According to its official synopsis, The Show focuses on a frighteningly focused man of many talents, passports and identities arrives at England’s broken heart: a haunted midlands town that has collapsed to a black hole of dreams. Once there, he find that this new territory is at least as strange and dangerous as he is. Attempting to locate a certain person and a certain artefact for his insistent client, he finds himself sinking in a quicksand twilight world of dead Lotharios, comatose sleeping beauties, Voodoo gangsters, masked adventurers, unlikely 1930s private eyes and violent chiaroscuro women…and this is Northhampton when it’s still awake.
Once the town closes its eyes there is another world entirely going on beneath the twitching lids, a world of glittering and sinister delirium much worse than any social or economic devastation. Welcome to the British nightmare, with its gorgeous flesh, its tinsel and its luminous light-entertainment monsters; it’s hallucinatory austerity. Welcome to The Show.
So What Went Wrong With The Show?
Alan Moore is a comic book legend. He created Watchmen, V for Vendetta or the famous Batman comic The Killing Joke. Now he wrote the screenplay for The Show, a mystery thriller about dreams, dead people and a crime. And to put it simply, he should get back to comic books.
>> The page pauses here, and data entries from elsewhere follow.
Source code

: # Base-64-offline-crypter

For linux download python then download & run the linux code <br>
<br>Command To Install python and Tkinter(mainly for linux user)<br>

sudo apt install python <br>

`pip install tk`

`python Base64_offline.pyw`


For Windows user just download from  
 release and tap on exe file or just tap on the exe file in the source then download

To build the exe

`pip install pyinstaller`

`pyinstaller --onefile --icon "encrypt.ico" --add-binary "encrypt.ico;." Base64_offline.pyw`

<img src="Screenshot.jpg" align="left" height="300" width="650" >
This is exactly what the film felt like and probably should have been: a comic book. The 115 minutes runtime basically only consists out of a ton of character conversations. Our protagonist (Tom Burke) goes talk to one person, then gets interrupted by a phone call and goes to talk to that person, only to then come back to the first person and start the next conversation. And most of the conversations are just exposition talk, to explain this “twilight world”, which you already don’t care about as it rarely gets shown and when it does it’s just another block of boring exposition talk.
Also not helping are the lifeless performances, bland directing, weak character work, which you would expect would be a strength from the author who created for example The Watchmen. There just really isn’t anything that I even halfway liked. While the concept, could certainly make a interesting story, it maybe should have been a graphic novel first and then get adapted from people with a vision.
The Show is a snooze fest. Just a repetition of different conversations, that lead nowhere and just strained my investment level in the film. Only recommendable to hardcore Alan Moore fans, who might find some enjoyment out of the potentially interesting concept.